- [TASK PROMPT]: Make an exact copy of the records, and keep the pictures out of it.

----

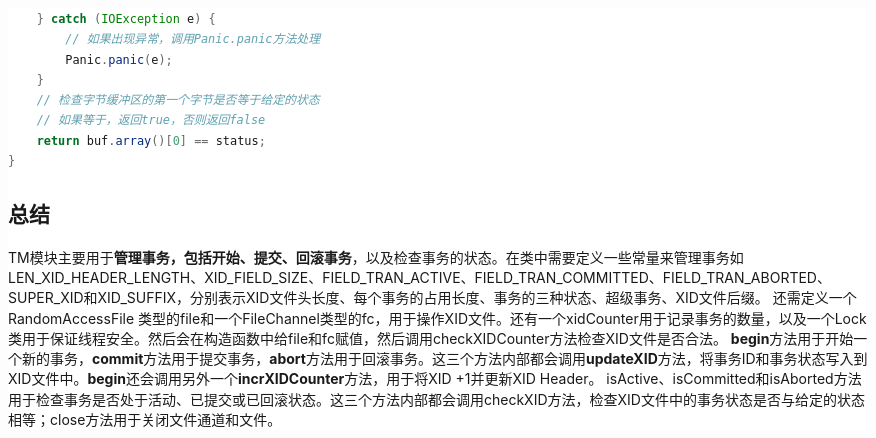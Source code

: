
 ```java
    } catch (IOException e) {
        // 如果出现异常，调用Panic.panic方法处理
        Panic.panic(e);
    }
    // 检查字节缓冲区的第一个字节是否等于给定的状态
    // 如果等于，返回true，否则返回false
    return buf.array()[0] == status;
}
```
## 总结
TM模块主要用于**管理事务，包括开始、提交、回滚事务**，以及检查事务的状态。在类中需要定义一些常量来管理事务如LEN_XID_HEADER_LENGTH、XID_FIELD_SIZE、FIELD_TRAN_ACTIVE、FIELD_TRAN_COMMITTED、FIELD_TRAN_ABORTED、SUPER_XID和XID_SUFFIX，分别表示XID文件头长度、每个事务的占用长度、事务的三种状态、超级事务、XID文件后缀。
还需定义一个RandomAccessFile 类型的file和一个FileChannel类型的fc，用于操作XID文件。还有一个xidCounter用于记录事务的数量，以及一个Lock类用于保证线程安全。然后会在构造函数中给file和fc赋值，然后调用checkXIDCounter方法检查XID文件是否合法。
**begin**方法用于开始一个新的事务，**commit**方法用于提交事务，**abort**方法用于回滚事务。这三个方法内部都会调用**updateXID**方法，将事务ID和事务状态写入到XID文件中。**begin**还会调用另外一个**incrXIDCounter**方法，用于将XID +1并更新XID Header。
isActive、isCommitted和isAborted方法用于检查事务是否处于活动、已提交或已回滚状态。这三个方法内部都会调用checkXID方法，检查XID文件中的事务状态是否与给定的状态相等；close方法用于关闭文件通道和文件。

----

- [EXERCISE OUTPUT]:
Source code

:
 ```java
    } catch (IOException e) {
        // 如果出现异常，调用Panic.panic方法处理
        Panic.panic(e);
    }
    // 检查字节缓冲区的第一个字节是否等于给定的状态
    // 如果等于，返回true，否则返回false
    return buf.array()[0] == status;
}
```
## 总结
TM模块主要用于**管理事务，包括开始、提交、回滚事务**，以及检查事务的状态。在类中需要定义一些常量来管理事务如LEN_XID_HEADER_LENGTH、XID_FIELD_SIZE、FIELD_TRAN_ACTIVE、FIELD_TRAN_COMMITTED、FIELD_TRAN_ABORTED、SUPER_XID和XID_SUFFIX，分别表示XID文件头长度、每个事务的占用长度、事务的三种状态、超级事务、XID文件后缀。
还需定义一个RandomAccessFile 类型的file和一个FileChannel类型的fc，用于操作XID文件。还有一个xidCounter用于记录事务的数量，以及一个Lock类用于保证线程安全。然后会在构造函数中给file和fc赋值，然后调用checkXIDCounter方法检查XID文件是否合法。
**begin**方法用于开始一个新的事务，**commit**方法用于提交事务，**abort**方法用于回滚事务。这三个方法内部都会调用**updateXID**方法，将事务ID和事务状态写入到XID文件中。**begin**还会调用另外一个**incrXIDCounter**方法，用于将XID +1并更新XID Header。
isActive、isCommitted和isAborted方法用于检查事务是否处于活动、已提交或已回滚状态。这三个方法内部都会调用checkXID方法，检查XID文件中的事务状态是否与给定的状态相等；close方法用于关闭文件通道和文件。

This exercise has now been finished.